Pull-ups, chin-ups….all their variations

While rowing movements are absolutely crucial as an accessory lift for the deadlift, let’s not forget how beneficial the pull-up is. Not only do you get some practice time with the pull-up, but there are enough variations to play with to get your lats, core, biceps and forearms fired up simultaneously. A few to try are:

  • Eccentric pull-ups/chin-ups
  • Mixed grip pull-ups
  • A set of wide grip, narrow grip, and neutral grips
  • Ring pull-ups

Difficulty level: One middle finger depending on which variation you choose.

Emphasize the pull pattern in a way that fires up as many muscles as possible. Yes, you should still do rows, but don’t throw out pull-ups just because you haven’t mastered it completely.

Snatch grip deadlift

I was first introduced to the snatch grip deadlift (SGD) by my on-again, off-again coach Michael Anderson. At the time my goal was “get better at deadlifts” and “look hot for my boyfriend.” The snatch grip DL delivered on both by getting my arms and back super jacked and improving my grip strength (insert dirty joke here). I also found it to be more back-friendly than conventional DLs and it was a nice way to cycle the hinge/deadlift movement without getting bored.

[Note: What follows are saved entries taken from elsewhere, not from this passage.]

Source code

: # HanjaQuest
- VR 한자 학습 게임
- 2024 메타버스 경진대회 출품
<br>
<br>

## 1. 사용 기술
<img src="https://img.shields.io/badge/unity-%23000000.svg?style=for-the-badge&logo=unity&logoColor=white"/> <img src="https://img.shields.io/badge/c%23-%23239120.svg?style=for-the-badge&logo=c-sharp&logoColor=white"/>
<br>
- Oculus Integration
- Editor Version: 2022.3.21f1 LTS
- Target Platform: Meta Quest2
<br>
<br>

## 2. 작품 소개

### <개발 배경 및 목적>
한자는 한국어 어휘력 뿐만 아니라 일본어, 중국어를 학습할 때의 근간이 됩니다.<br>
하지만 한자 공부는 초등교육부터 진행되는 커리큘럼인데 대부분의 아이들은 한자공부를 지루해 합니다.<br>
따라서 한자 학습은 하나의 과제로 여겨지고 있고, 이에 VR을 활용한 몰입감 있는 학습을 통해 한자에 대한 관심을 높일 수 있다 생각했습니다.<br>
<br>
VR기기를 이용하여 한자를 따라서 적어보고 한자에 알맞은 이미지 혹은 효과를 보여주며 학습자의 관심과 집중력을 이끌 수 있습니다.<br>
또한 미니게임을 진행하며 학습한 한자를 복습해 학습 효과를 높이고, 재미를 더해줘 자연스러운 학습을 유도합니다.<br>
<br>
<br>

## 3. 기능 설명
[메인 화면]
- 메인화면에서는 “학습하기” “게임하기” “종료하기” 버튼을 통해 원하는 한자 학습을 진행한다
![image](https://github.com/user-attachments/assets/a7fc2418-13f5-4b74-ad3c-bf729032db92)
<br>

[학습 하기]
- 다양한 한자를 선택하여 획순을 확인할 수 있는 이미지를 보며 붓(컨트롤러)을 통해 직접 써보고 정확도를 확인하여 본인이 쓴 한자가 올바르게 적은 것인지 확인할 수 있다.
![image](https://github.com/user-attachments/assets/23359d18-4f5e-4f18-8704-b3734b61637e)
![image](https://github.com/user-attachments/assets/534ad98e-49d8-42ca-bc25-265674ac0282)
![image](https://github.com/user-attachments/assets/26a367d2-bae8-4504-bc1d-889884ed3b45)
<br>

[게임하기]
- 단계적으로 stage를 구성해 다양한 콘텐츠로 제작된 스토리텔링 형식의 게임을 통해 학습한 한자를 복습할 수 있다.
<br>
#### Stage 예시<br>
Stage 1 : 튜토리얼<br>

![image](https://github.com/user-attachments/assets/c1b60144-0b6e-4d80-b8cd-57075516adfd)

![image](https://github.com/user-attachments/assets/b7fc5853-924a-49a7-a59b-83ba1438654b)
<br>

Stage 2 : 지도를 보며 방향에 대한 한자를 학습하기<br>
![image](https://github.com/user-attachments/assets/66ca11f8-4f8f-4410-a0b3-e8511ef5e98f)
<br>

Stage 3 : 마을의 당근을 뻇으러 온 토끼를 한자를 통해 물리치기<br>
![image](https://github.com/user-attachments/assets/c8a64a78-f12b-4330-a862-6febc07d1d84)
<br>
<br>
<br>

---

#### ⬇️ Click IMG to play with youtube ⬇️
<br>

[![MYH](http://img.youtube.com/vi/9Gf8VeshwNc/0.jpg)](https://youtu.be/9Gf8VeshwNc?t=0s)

Difficulty level: Two middle fingers on a good day.

Here’s Tony Gentilcore performing the SGD with a full ROM.

Coach’s notes:

  • Before pulling from the floor, trying pulling it from the rack position (at or just below the knees) with lighter weights.
  • Keep the chest up to avoid rounding the back.
  • This exercise is taxing on the grip and forearms. Better to increase reps over time instead of load until you get this one down.
  • Set the lats during the set-up and pull your shoulders back.

If your goal is to get stronger and better at something like the deadlift, you’ll want to focus on the accessory work just as much as you do the big lift itself. While I’m always game for some isolation work, time is money and I’d rather focus on these four big movers to get me sweating hard and out of the gym as fast as possible. Just don’t forget to rack your weights!